Don’t Follow Virginia’s Antiquated Example

The growing national battle over union labor has popped up regarding plans to continue with the Dulles rail project, including building an underground station at the international airport in the Virginia suburbs of Washington.

Conservatives, including editorial writers at the Washington Examiner, are aghast that a resolution passed by the Metropolitan Washington Airports Authority issued a “project labor agreement” that contractors and subcontractors involved in the $3.5 billion Phase 2 of the Dulles rail project will have to meet union rules and working conditions, although the specifics aren’t clear. Opponents criticize former Democratic Gov. Timothy Kaine for giving up state authority for the project to the MWAA a few years ago.

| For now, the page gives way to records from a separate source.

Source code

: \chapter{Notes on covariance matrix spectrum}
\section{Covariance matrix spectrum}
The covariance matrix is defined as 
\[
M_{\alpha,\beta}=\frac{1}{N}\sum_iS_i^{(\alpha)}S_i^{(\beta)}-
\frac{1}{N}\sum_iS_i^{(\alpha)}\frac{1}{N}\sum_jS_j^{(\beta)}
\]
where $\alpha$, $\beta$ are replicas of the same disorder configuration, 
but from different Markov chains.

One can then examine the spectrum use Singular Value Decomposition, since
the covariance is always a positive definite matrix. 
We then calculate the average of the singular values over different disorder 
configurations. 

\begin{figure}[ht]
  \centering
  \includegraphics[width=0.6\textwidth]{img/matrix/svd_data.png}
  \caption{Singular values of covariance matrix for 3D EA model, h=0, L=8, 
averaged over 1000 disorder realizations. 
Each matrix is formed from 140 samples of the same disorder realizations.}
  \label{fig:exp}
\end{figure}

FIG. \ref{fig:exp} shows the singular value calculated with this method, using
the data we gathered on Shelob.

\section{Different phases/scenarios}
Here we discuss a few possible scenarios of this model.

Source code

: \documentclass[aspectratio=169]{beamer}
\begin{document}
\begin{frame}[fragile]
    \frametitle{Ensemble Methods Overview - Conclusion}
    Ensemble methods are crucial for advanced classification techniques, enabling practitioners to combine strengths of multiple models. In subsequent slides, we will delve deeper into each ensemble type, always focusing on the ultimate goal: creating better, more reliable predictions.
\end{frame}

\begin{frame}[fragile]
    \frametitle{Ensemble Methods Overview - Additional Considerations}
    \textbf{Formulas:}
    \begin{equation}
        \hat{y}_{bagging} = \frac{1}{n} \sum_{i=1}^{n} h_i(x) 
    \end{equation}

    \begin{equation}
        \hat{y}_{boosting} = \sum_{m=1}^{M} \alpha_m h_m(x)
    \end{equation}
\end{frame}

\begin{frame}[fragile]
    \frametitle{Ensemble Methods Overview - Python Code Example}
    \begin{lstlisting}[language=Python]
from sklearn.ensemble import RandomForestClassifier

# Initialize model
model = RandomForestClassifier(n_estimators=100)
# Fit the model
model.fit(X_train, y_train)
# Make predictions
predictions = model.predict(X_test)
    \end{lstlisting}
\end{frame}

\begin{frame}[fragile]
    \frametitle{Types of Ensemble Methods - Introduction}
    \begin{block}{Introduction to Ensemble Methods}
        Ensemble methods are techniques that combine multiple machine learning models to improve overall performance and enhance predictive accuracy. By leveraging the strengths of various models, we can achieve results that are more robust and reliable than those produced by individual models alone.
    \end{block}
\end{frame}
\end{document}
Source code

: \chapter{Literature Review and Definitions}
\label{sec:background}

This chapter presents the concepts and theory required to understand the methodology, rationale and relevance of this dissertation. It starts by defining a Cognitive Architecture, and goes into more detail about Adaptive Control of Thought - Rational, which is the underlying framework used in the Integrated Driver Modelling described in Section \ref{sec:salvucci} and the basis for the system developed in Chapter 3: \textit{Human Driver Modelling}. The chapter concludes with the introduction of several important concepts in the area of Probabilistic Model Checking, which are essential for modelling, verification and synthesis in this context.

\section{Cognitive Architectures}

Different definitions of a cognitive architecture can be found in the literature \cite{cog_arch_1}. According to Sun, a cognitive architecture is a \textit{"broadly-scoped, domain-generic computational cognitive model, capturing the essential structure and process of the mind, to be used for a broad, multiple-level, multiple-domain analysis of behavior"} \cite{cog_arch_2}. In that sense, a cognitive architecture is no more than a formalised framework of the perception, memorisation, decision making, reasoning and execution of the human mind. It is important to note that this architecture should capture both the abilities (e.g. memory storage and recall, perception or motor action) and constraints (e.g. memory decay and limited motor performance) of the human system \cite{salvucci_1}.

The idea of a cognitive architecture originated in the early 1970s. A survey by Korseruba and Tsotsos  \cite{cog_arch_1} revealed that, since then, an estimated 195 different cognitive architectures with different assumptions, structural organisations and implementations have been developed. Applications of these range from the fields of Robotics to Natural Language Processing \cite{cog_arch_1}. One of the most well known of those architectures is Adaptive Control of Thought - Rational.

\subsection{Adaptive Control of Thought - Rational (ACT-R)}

Claiming that the labor agreement is a “slap in the face of all working Virginians” in the right-to-work state, as the Examiner put it, critics also claim that requiring unionized workers will add up to 20 percent more to the project’s costs. Since only about 4 percent of construction workers in the Old Dominion are unionized, many union workers from out of Virginia will be flocking to the project, they say.

The outcry is the latest in a wave of union-bashing that has swept the United States after the Republicans’ big win in the midterm elections. Public unions were singled out by conservative Republicans in Wisconsin’s brutal recent budget battle and in other states. The trickle-down is smearing all union workers.

A broader view is needed here. One reason Virginia is a right-to-work state is that years ago its business elite wanted to keep pay for manufacturing workers low so they’d have a better chance of stealing jobs from companies in states where unions are strong and wages and benefits are better. The history is an unsavory Southern one in which those in power beat down weaker folk for economic and political gain.

The fact is that unions bring on better wages and have forced companies and state legislatures to provide better benefits and safer working conditions. The choice for the MWAA is clear. Who do you want to follow? The antiquated ways and so-called “culture” of the failed Southern past or something a bit more modern? It’s time to move on from “Beggar Thy Neighbor.”